Born: 3 October 1944 in Etterbeek, Brussels, Belgium


Pierre Deligne was born in Etterbeek, one of the nineteen suburban districts that, together with central Brussels, make up Greater Brussels. He attended primary school at Schaerbeek, another of the nineteen suburban districts northeast of central Brussels, from September 1950 to June 1956. In September of the same year he began his secondary schooling at the Athénée Adolphe Max in Brussels. He graduated from secondary school in June 1962 and entered the Free University of Brussels in September.

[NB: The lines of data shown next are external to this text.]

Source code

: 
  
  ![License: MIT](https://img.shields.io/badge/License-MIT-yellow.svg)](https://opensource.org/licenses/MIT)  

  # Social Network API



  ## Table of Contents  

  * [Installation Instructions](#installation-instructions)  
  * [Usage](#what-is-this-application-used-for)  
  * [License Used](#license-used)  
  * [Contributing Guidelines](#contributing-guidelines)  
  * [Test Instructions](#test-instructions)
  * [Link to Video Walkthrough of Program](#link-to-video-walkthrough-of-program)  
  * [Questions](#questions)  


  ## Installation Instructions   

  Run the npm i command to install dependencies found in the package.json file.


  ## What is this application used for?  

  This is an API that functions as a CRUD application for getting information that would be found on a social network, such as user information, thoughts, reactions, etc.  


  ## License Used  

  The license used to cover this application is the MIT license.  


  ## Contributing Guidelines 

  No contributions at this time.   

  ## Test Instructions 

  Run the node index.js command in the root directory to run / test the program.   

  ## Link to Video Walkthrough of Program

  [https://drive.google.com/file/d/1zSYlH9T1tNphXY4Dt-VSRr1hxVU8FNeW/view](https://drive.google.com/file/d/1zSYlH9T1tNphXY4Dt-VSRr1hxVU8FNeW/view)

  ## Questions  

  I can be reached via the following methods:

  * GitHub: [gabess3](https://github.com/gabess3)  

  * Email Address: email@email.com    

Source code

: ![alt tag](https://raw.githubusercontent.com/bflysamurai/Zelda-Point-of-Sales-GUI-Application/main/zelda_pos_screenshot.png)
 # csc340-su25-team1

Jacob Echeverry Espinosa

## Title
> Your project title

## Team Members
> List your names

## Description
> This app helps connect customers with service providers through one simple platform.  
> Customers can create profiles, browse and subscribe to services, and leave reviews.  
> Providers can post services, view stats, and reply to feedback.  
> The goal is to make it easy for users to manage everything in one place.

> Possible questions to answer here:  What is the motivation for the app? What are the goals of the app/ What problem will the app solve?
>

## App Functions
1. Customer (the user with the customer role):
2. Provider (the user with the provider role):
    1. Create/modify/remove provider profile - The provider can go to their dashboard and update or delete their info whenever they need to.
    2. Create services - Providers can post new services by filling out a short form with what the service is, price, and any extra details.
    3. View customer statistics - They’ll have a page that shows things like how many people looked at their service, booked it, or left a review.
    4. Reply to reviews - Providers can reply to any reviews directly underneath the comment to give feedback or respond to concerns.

Although Deligne was an undergraduate at the Free University of Brussels from 1962 to 1966, he spent the academic year 1965-66 at the École Normale Supérieure in Paris. He received his Licence en mathématiques in November 1966, the equivalent of a B.A. He continued to study for his doctorate at the Free University of Brussels and in September 1967 he was a junior scientist at the Fond National de la Recherche Scientifique in Brussels, at the same time being a guest at the Institut des Hautes Études Scientifiques at Bures-sur-Yvette in France where he worked with Alexandre Grothendieck. He was awarded his Doctorat en mathématiques by the Free University of Brussels in November 1968.

After the award of his doctorate, Deligne went to the Institut des Hautes études Scientifiques at Bures-sur-Yvette in France where he was a visiting member until February 1970 when he became a permanent member of the Institute. At the IHES he worked with Grothendieck:

... initially on the generalisation of Zariski's main theorem. He also worked closely with Jean-Pierre Serre, leading to important results on the l-adic representations attached to modular forms, and the conjectural functional equations of L-functions. He also collaborated with David Mumford on a new description of the moduli spaces for curves: this work has been much used in later developments arising from string theory.

Deligne remained based at the Institut des Hautes Études Scientifiques until 1984 when he went to the Institute for Advanced Study at Princeton in the United States, where he was appointed a professor.

André Weil gave for the first time a theory of varieties defined by equations with coefficients in an arbitrary field, in his Foundations of Algebraic Geometry (1946). This used Zariski's ideas and also made good use of geometric concepts. Weil's work on polynomial equations led to questions on what properties of a geometric object can be determined purely algebraically. Weil's work related questions about integer solutions to polynomial equations to questions in algebraic geometry. He conjectured results about the number of solutions to polynomial equations over the integers using intuition on how algebraic topology should apply in this novel situation. The third of his conjectures was a generalisation of the Riemann hypothesis on the zeta function. These problems quickly became major research challenges to mathematicians.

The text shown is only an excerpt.